• **To do**
Select all lines holding the word "cities" from the entries that follow.

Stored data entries

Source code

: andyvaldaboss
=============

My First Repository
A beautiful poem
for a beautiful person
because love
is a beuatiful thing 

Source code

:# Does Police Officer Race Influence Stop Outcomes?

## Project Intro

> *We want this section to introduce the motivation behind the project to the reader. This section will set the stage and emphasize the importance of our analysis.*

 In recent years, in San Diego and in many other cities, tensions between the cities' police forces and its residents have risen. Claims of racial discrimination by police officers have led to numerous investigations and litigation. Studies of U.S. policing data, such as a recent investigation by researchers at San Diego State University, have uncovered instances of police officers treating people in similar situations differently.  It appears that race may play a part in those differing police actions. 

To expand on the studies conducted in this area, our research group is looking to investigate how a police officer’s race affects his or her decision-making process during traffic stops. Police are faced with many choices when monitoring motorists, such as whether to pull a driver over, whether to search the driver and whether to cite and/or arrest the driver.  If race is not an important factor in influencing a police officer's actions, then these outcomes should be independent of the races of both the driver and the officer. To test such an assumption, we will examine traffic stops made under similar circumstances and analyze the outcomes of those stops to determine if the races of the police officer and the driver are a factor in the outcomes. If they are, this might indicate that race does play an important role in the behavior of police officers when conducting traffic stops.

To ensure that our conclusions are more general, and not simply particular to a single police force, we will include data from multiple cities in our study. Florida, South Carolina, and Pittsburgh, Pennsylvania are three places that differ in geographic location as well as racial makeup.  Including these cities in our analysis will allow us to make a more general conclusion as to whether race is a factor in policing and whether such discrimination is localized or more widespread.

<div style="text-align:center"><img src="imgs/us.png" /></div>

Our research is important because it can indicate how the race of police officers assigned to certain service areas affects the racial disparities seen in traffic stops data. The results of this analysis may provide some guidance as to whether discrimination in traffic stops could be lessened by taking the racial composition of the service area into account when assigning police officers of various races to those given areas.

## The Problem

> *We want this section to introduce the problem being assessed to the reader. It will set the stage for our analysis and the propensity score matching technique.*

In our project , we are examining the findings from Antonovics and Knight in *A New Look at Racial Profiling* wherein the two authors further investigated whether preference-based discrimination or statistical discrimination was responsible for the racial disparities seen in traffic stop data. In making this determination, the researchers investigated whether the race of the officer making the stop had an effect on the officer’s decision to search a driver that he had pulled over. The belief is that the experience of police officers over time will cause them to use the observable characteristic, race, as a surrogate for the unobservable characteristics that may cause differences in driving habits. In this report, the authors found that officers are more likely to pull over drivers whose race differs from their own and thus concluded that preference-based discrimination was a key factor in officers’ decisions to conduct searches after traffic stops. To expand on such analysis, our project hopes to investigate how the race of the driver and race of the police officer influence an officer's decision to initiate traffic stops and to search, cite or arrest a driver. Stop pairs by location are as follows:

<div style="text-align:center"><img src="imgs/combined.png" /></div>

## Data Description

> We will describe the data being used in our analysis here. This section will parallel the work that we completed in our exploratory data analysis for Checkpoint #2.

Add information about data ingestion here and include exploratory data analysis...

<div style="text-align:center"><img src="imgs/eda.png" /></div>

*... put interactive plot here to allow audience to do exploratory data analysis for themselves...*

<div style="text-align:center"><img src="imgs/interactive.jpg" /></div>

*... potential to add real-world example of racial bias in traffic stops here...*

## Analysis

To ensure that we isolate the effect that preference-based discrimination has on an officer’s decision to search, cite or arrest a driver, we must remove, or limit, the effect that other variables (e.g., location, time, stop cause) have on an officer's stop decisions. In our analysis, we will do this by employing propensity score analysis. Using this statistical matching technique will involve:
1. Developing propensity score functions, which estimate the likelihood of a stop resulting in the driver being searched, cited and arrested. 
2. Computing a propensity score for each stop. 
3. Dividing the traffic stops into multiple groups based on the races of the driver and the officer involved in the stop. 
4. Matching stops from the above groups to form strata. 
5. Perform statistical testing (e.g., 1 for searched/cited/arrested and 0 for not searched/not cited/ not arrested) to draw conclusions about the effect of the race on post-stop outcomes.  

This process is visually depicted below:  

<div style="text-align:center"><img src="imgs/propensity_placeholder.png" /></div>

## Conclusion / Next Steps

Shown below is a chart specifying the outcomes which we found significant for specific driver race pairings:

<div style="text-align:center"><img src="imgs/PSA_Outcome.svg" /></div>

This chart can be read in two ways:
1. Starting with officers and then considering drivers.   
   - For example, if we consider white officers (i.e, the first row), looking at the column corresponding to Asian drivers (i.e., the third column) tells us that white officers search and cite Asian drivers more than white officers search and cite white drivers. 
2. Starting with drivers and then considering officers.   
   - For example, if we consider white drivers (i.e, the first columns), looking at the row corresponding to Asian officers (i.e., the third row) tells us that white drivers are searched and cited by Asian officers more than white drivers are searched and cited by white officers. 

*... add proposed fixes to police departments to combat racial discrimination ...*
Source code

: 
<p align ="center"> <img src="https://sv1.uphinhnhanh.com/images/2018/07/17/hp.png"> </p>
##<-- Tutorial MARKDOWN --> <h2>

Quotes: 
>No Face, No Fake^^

• **Result of this task**
 In recent years, in San Diego and in many other cities, tensions between the cities' police forces and its residents have risen. Claims of racial discrimination by police officers have led to numerous investigations and litigation. Studies of U.S. policing data, such as a recent investigation by researchers at San Diego State University, have uncovered instances of police officers treating people in similar situations differently.  It appears that race may play a part in those differing police actions. 
To ensure that our conclusions are more general, and not simply particular to a single police force, we will include data from multiple cities in our study. Florida, South Carolina, and Pittsburgh, Pennsylvania are three places that differ in geographic location as well as racial makeup.  Including these cities in our analysis will allow us to make a more general conclusion as to whether race is a factor in policing and whether such discrimination is localized or more widespread.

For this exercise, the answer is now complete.